::: DATA EXTRACT
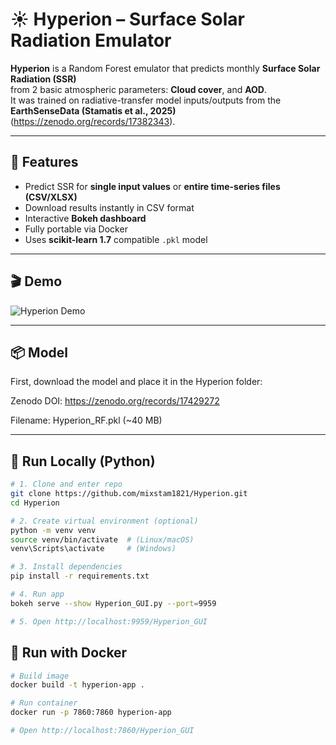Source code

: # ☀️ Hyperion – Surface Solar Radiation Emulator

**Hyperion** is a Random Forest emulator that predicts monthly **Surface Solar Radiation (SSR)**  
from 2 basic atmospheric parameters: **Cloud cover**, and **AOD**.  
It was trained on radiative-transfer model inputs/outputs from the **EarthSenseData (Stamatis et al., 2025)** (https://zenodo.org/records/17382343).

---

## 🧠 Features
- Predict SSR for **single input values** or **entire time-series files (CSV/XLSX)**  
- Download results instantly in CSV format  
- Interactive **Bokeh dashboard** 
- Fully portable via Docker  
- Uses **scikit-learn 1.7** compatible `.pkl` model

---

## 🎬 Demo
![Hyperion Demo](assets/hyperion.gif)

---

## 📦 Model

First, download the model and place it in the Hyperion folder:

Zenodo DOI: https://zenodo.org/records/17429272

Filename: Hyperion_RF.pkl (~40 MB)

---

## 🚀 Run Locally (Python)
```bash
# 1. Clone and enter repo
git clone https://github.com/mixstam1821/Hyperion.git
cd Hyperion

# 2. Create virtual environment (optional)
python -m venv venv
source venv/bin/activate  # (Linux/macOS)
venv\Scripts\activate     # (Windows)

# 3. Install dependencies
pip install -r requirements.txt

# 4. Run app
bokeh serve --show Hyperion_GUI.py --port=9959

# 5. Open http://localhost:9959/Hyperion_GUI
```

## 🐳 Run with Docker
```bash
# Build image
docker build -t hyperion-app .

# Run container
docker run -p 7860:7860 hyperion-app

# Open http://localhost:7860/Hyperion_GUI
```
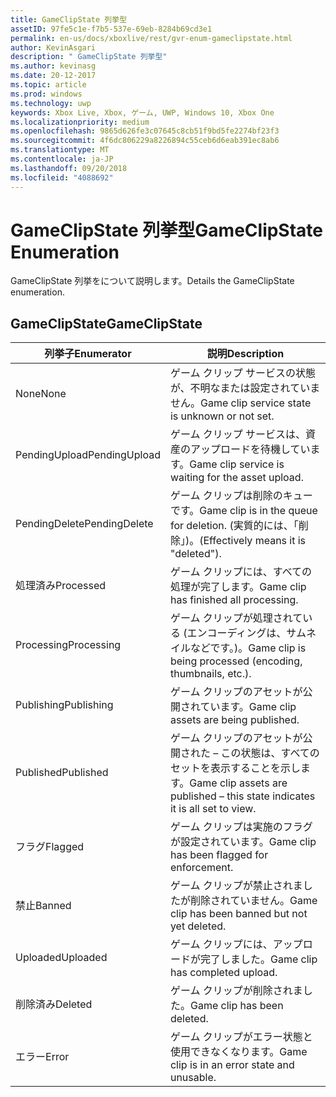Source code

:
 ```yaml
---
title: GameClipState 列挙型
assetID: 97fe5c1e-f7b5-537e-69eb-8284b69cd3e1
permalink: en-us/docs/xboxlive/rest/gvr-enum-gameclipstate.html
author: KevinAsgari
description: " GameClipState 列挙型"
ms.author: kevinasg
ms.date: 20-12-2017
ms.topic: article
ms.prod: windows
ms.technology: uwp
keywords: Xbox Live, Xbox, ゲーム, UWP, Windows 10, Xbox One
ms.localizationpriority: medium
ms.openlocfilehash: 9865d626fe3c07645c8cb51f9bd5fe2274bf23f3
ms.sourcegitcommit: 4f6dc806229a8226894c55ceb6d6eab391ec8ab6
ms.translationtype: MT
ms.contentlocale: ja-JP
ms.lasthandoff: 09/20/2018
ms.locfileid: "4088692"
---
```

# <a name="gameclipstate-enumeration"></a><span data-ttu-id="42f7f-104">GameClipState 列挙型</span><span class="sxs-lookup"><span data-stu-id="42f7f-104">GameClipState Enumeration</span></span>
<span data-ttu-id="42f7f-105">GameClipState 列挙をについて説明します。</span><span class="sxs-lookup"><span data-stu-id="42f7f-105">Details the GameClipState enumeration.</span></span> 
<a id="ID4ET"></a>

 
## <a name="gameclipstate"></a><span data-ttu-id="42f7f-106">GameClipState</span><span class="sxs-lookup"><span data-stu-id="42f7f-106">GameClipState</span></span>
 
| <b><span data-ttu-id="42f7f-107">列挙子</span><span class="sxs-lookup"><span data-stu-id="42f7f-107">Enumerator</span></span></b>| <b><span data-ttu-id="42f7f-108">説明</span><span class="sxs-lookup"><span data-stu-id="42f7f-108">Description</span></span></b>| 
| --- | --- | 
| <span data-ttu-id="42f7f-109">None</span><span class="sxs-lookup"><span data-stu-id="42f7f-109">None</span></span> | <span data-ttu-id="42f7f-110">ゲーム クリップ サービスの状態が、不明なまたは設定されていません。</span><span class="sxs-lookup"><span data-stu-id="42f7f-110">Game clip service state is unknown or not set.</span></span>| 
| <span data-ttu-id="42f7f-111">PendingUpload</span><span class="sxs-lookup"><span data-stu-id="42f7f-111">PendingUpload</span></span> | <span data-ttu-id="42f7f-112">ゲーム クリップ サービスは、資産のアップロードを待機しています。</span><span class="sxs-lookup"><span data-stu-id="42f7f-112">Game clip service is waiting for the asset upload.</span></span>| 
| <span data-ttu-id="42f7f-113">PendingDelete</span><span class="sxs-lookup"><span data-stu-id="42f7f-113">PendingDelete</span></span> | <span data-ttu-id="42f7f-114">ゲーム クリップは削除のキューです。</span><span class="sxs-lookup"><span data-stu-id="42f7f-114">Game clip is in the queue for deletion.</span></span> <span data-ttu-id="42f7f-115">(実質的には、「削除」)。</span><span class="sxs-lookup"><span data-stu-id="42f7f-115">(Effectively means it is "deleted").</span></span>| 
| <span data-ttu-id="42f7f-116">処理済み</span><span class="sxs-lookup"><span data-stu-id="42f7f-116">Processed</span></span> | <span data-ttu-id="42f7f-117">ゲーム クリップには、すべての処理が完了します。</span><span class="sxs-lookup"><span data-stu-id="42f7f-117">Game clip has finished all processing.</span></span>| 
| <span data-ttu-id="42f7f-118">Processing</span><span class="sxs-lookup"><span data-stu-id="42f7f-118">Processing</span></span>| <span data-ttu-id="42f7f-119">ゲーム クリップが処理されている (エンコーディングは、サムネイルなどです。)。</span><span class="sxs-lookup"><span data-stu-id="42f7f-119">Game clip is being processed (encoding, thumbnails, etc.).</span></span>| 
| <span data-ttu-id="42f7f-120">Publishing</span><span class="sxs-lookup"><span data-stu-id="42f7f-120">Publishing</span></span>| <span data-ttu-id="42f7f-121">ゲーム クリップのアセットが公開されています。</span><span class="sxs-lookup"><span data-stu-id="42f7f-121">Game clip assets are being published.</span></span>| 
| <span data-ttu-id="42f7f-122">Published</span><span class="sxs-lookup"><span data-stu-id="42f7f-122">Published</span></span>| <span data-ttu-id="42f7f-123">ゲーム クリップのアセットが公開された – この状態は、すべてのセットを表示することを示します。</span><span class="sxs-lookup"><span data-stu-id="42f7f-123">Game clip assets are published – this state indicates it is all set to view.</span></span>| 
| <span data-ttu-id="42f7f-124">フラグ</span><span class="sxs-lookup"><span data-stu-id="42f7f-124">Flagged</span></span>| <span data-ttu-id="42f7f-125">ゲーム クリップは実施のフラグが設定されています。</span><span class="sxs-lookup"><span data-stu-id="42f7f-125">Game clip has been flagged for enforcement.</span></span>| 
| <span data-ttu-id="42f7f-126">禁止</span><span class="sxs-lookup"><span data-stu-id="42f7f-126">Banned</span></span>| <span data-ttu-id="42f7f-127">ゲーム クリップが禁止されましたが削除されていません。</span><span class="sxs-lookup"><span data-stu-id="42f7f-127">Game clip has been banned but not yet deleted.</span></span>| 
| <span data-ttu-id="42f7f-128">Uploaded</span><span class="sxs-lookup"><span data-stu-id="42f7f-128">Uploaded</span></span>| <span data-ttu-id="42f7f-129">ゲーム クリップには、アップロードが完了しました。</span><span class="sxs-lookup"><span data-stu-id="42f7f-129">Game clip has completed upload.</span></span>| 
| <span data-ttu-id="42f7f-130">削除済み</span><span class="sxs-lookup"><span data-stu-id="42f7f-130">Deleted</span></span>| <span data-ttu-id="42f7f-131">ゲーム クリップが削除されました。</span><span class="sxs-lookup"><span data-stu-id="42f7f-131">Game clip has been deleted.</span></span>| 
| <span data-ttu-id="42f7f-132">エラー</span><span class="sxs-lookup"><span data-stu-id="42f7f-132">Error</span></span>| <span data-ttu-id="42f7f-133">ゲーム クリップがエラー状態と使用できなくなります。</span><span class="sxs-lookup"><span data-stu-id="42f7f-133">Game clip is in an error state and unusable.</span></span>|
::::::
Would you restate, word for word and with no pictures, only the lines from the opening of the material through the line with "First, download the", both included?

Source code

: # ☀️ Hyperion – Surface Solar Radiation Emulator

**Hyperion** is a Random Forest emulator that predicts monthly **Surface Solar Radiation (SSR)**  
from 2 basic atmospheric parameters: **Cloud cover**, and **AOD**.  
It was trained on radiative-transfer model inputs/outputs from the **EarthSenseData (Stamatis et al., 2025)** (https://zenodo.org/records/17382343).

---

## 🧠 Features
- Predict SSR for **single input values** or **entire time-series files (CSV/XLSX)**  
- Download results instantly in CSV format  
- Interactive **Bokeh dashboard** 
- Fully portable via Docker  
- Uses **scikit-learn 1.7** compatible `.pkl` model

---

## 🎬 Demo
![Hyperion Demo](assets/hyperion.gif)

---

## 📦 Model

First, download the model and place it in the Hyperion folder:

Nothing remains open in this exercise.